* **Task requirements**
Work through the data and report how many lines include the string "theoremstyle", giving the number alone.

* **Dataset records**
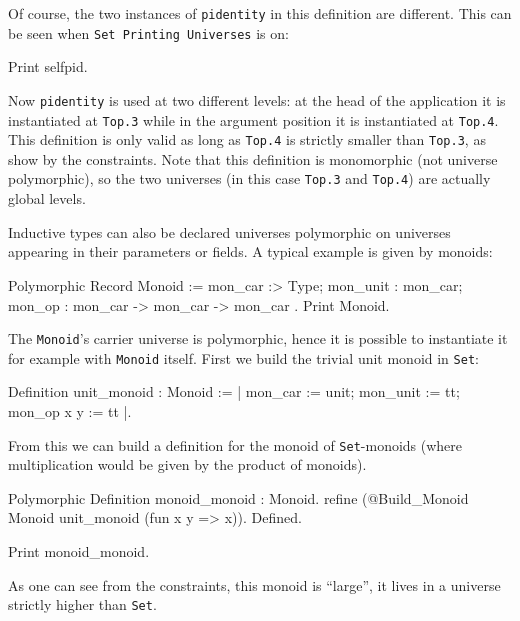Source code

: Of course, the two instances of \texttt{pidentity} in this definition
are different. This can be seen when \texttt{Set Printing Universes} is
on:

\begin{coq_example}
Print selfpid.
\end{coq_example}

Now \texttt{pidentity} is used at two different levels: at the head of
the application it is instantiated at \texttt{Top.3} while in the
argument position it is instantiated at \texttt{Top.4}. This definition
is only valid as long as \texttt{Top.4} is strictly smaller than
\texttt{Top.3}, as show by the constraints. Note that this definition is
monomorphic (not universe polymorphic), so the two universes
(in this case \texttt{Top.3} and \texttt{Top.4}) are actually global levels.

Inductive types can also be declared universes polymorphic on universes
appearing in their parameters or fields. A typical example is given by
monoids:

\begin{coq_example}
Polymorphic Record Monoid := { mon_car :> Type; mon_unit : mon_car;
  mon_op : mon_car -> mon_car -> mon_car }.
Print Monoid.
\end{coq_example}

The \texttt{Monoid}'s carrier universe is polymorphic, hence it is
possible to instantiate it for example with \texttt{Monoid} itself.
First we build the trivial unit monoid in \texttt{Set}:
\begin{coq_example}
Definition unit_monoid : Monoid :=
  {| mon_car := unit; mon_unit := tt; mon_op x y := tt |}.
\end{coq_example}

From this we can build a definition for the monoid of
\texttt{Set}-monoids (where multiplication would be given by the product
of monoids).

\begin{coq_example*}
Polymorphic Definition monoid_monoid : Monoid.
  refine (@Build_Monoid Monoid unit_monoid (fun x y => x)).
Defined.
\end{coq_example*}
\begin{coq_example}
Print monoid_monoid.
\end{coq_example}

As one can see from the constraints, this monoid is ``large'', it lives
in a universe strictly higher than \texttt{Set}.


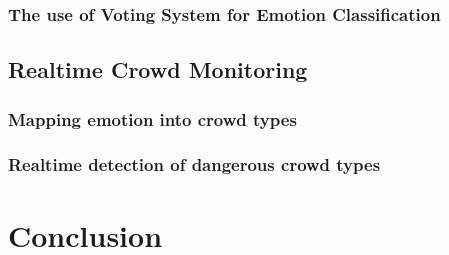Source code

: \subsubsection{The use of Voting System for Emotion Classification}

\subsection{Realtime Crowd Monitoring}

\subsubsection{Mapping emotion into crowd types}

\subsubsection{Realtime detection of dangerous crowd types}

\section{Conclusion}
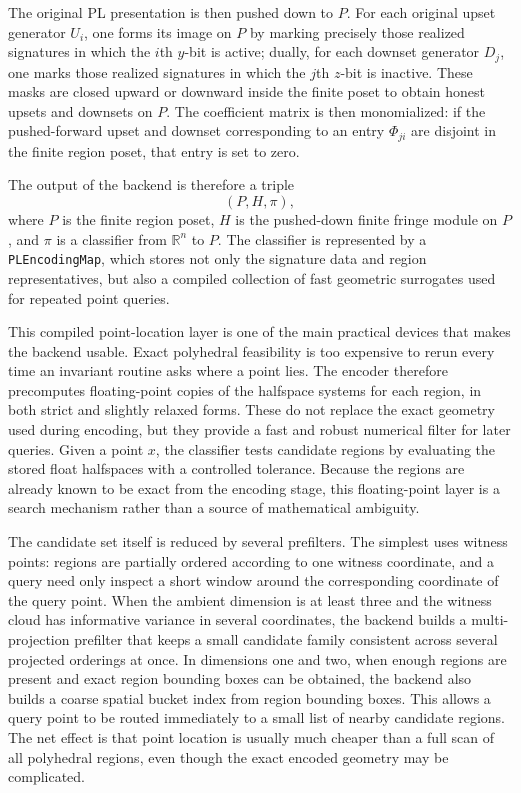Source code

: \documentclass[11pt]{article}
\newcommand{\R}{\mathbb{R}}
\theoremstyle{definition}
\theoremstyle{remark}
\begin{document}
The original PL presentation is then pushed down to \(P\).  For each original upset generator \(U_i\), one forms its image on \(P\) by marking precisely those realized signatures in which the \(i\)th \(y\)-bit is active; dually, for each downset generator \(D_j\), one marks those realized signatures in which the \(j\)th \(z\)-bit is inactive.  These masks are closed upward or downward inside the finite poset to obtain honest upsets and downsets on \(P\).  The coefficient matrix is then monomialized: if the pushed-forward upset and downset corresponding to an entry \(\Phi_{ji}\) are disjoint in the finite region poset, that entry is set to zero.

The output of the backend is therefore a triple
\[
(P,H,\pi),
\]
where \(P\) is the finite region poset, \(H\) is the pushed-down finite fringe module on \(P\), and \(\pi\) is a classifier from \(\R^n\) to \(P\).  The classifier is represented by a \texttt{PLEncodingMap}, which stores not only the signature data and region representatives, but also a compiled collection of fast geometric surrogates used for repeated point queries.

This compiled point-location layer is one of the main practical devices that makes the backend usable.  Exact polyhedral feasibility is too expensive to rerun every time an invariant routine asks where a point lies.  The encoder therefore precomputes floating-point copies of the halfspace systems for each region, in both strict and slightly relaxed forms.  These do not replace the exact geometry used during encoding, but they provide a fast and robust numerical filter for later queries.  Given a point \(x\), the classifier tests candidate regions by evaluating the stored float halfspaces with a controlled tolerance.  Because the regions are already known to be exact from the encoding stage, this floating-point layer is a search mechanism rather than a source of mathematical ambiguity.

The candidate set itself is reduced by several prefilters.  The simplest uses witness points: regions are partially ordered according to one witness coordinate, and a query need only inspect a short window around the corresponding coordinate of the query point.  When the ambient dimension is at least three and the witness cloud has informative variance in several coordinates, the backend builds a multi-projection prefilter that keeps a small candidate family consistent across several projected orderings at once.  In dimensions one and two, when enough regions are present and exact region bounding boxes can be obtained, the backend also builds a coarse spatial bucket index from region bounding boxes.  This allows a query point to be routed immediately to a small list of nearby candidate regions.  The net effect is that point location is usually much cheaper than a full scan of all polyhedral regions, even though the exact encoded geometry may be complicated.
\end{document}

* **Expected output**
2